Russian lawmakers have accelerated the adoption of legislation that would equate a "motor rally" with a public assembly. On Tuesday, December 1, the Duma Committee for Public Associations is expected to approve the draft document, sending the legislation to the Duma floor for a vote on the law's "first reading," according to the newspaper Vedomosti.
The draft law equates public assemblies with “the expression of public sentiments… while in transit using vehicles, posters, banners, and other forms of visual propaganda.” Moreover, the legislation also applies to tent sites (that is, "tent cities") and pickets.
Consequently, organizing an unsanctioned motor rally could result in a maximum penalty of 300,000 rubles ($4,500).

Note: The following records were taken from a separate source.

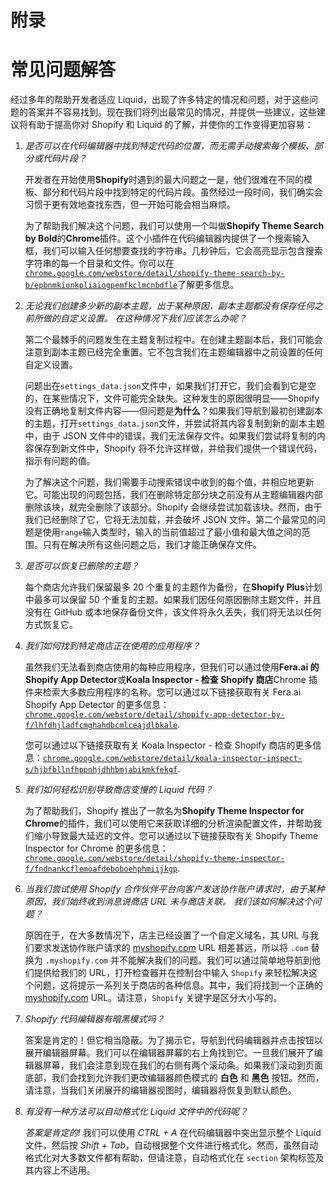 # 附录

# 常见问题解答

经过多年的帮助开发者适应 Liquid，出现了许多特定的情况和问题，对于这些问题的答案并不容易找到。现在我们将列出最常见的情况，并提供一些建议，这些建议将有助于提高你对 Shopify 和 Liquid 的了解，并使你的工作变得更加容易：

1.  *是否可以在代码编辑器中找到特定代码的位置，而无需手动搜索每个模板、部分或代码片段？*

    开发者在开始使用**Shopify**时遇到的最大问题之一是，他们很难在不同的模板、部分和代码片段中找到特定的代码片段。虽然经过一段时间，我们确实会习惯于更有效地查找东西，但一开始可能会相当麻烦。

    为了帮助我们解决这个问题，我们可以使用一个叫做**Shopify Theme Search by Bold**的**Chrome**插件。这个小插件在代码编辑器内提供了一个搜索输入框，我们可以输入任何想要查找的字符串。几秒钟后，它会高亮显示包含搜索字符串的每一个目录和文件。你可以在[`chrome.google.com/webstore/detail/shopify-theme-search-by-b/epbnmkionkpliaiogpemfkclmcnbdfle`](https://chrome.google.com/webstore/detail/shopify-theme-search-by-b/epbnmkionkpliaiogpemfkclmcnbdfle)了解更多信息。

1.  *无论我们创建多少新的副本主题，出于某种原因，副本主题都没有保存任何之前所做的自定义设置。* *在这种情况下我们应该怎么办呢？*

    第二个最棘手的问题发生在主题复制过程中。在创建主题副本后，我们可能会注意到副本主题已经完全重置。它不包含我们在主题编辑器中之前设置的任何自定义设置。

    问题出在`settings_data.json`文件中，如果我们打开它，我们会看到它是空的，在某些情况下，文件可能完全缺失。这种发生的原因很明显——Shopify 没有正确地复制文件内容——但问题是**为什么**？如果我们导航到最初创建副本的主题，打开`settings_data.json`文件，并尝试将其内容复制到新的副本主题中，由于 JSON 文件中的错误，我们无法保存文件。如果我们尝试将复制的内容保存到新文件中，Shopify 将不允许这样做，并给我们提供一个错误代码，指示有问题的值。

    为了解决这个问题，我们需要手动搜索错误中收到的每个值，并相应地更新它。可能出现的问题包括，我们在删除特定部分块之前没有从主题编辑器内部删除该块，就完全删除了该部分。Shopify 会继续尝试加载该块。然而，由于我们已经删除了它，它将无法加载，并会破坏 JSON 文件。第二个最常见的问题是使用`range`输入类型时，输入的当前值超过了最小值和最大值之间的范围。只有在解决所有这些问题之后，我们才能正确保存文件。

1.  *是否可以恢复已删除的主题？*

    每个商店允许我们保留最多 20 个重复的主题作为备份，在**Shopify Plus**计划中最多可以保留 50 个重复的主题。如果我们因任何原因删除主题文件，并且没有在 GitHub 或本地保存备份文件，该文件将永久丢失，我们将无法以任何方式恢复它。

1.  *我们如何找到特定商店正在使用的应用程序？*

    虽然我们无法看到商店使用的每种应用程序，但我们可以通过使用**Fera.ai 的 Shopify App Detector**或**Koala Inspector - 检查 Shopify 商店**Chrome 插件来检索大多数应用程序的名称。您可以通过以下链接获取有关 Fera.ai Shopify App Detector 的更多信息：[`chrome.google.com/webstore/detail/shopify-app-detector-by-f/lhfdhjladfcmghahdbcmlceajdlbkale`](https://chrome.google.com/webstore/detail/shopify-app-detector-by-f/lhfdhjladfcmghahdbcmlceajdlbkale).

    您可以通过以下链接获取有关 Koala Inspector - 检查 Shopify 商店的更多信息：[`chrome.google.com/webstore/detail/koala-inspector-inspect-s/hjbfbllnfhppnhjdhhbmjabikmkfekgf`](https://chrome.google.com/webstore/detail/koala-inspector-inspect-s/hjbfbllnfhppnhjdhhbmjabikmkfekgf).

1.  *我们如何轻松识别导致商店变慢的 Liquid 代码？*

    为了帮助我们，Shopify 推出了一款名为**Shopify Theme Inspector for Chrome**的插件，我们可以使用它来获取详细的分析渲染配置文件，并帮助我们缩小导致最大延迟的文件。您可以通过以下链接获取有关 Shopify Theme Inspector for Chrome 的更多信息：[`chrome.google.com/webstore/detail/shopify-theme-inspector-f/fndnankcflemoafdeboboehphmiijkgp`](https://chrome.google.com/webstore/detail/shopify-theme-inspector-f/fndnankcflemoafdeboboehphmiijkgp).

1.  *当我们尝试使用 Shopify 合作伙伴平台向客户发送协作账户请求时，由于某种原因，我们始终收到消息说商店 URL 未与商店关联。* *我们该如何解决这个问题？*

    原因在于，在大多数情况下，店主已经设置了一个自定义域名，其 URL 与我们要求发送协作账户请求的 [myshopify.com](http://myshopify.com) URL 相差甚远，所以将 `.com` 替换为 `.myshopify.com` 并不能解决我们的问题。我们可以通过简单地导航到他们提供给我们的 URL，打开检查器并在控制台中输入 `Shopify` 来轻松解决这个问题，这将提示一系列关于商店的各种信息。其中，我们将找到一个正确的 [myshopify.com](http://myshopify.com) URL。请注意，`Shopify` 关键字是区分大小写的。

1.  *Shopify 代码编辑器有暗黑模式吗？*

    答案是肯定的！但它相当隐蔽。为了揭示它，导航到代码编辑器并点击按钮以展开编辑器屏幕。我们可以在编辑器屏幕的右上角找到它。一旦我们展开了编辑器屏幕，我们会注意到现在我们的右侧有两个滚动条。如果我们滚动到页面底部，我们会找到允许我们更改编辑器颜色模式的 **白色** 和 **黑色** 按钮。然而，请注意，当我们关闭展开的编辑器视图时，编辑器将恢复到默认颜色。

1.  *有没有一种方法可以自动格式化 Liquid 文件中的代码呢？*

    *答案是肯定的!* 我们可以使用 *CTRL + A* 在代码编辑器中突出显示整个 Liquid 文件，然后按 *Shift + Tab*，自动根据整个文件进行格式化。然而，虽然自动格式化对大多数文件都有帮助，但请注意，自动格式化在 `section` 架构标签及其内容上不适用。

“Such speed for the adoption of a law is uncharacteristic for the Russian Duma. This demonstrates the urgency of these amendments for the authorities. Amendments to the law on public gatherings were developed by the Ministry of Internal Affairs and State Duma in late September.”
The drive to equate motor rallies with public assemblies began in March 2015, after the Ministry of Internal Affairs signaled its concerns about existing legal uncertainties in this area.
The fast-tracking of the law is taking place against the backdrop of growing protests by truck drivers in several Russian regions. The drivers of heavy goods vehicles are dissatisfied with the introduction of a highway payment system for trucks called "Platon" (or "Plato"). A representative from a professional truckers union, Valery Voitko, announced a truck-driver protest in Moscow in early December.
On December 1, Duma deputies from the Communist Party failed to win approval for appealing directly to Vladimir Putin to intervene on the Platon issue on behalf of working-class truckers. The resolution fell short by 21 votes.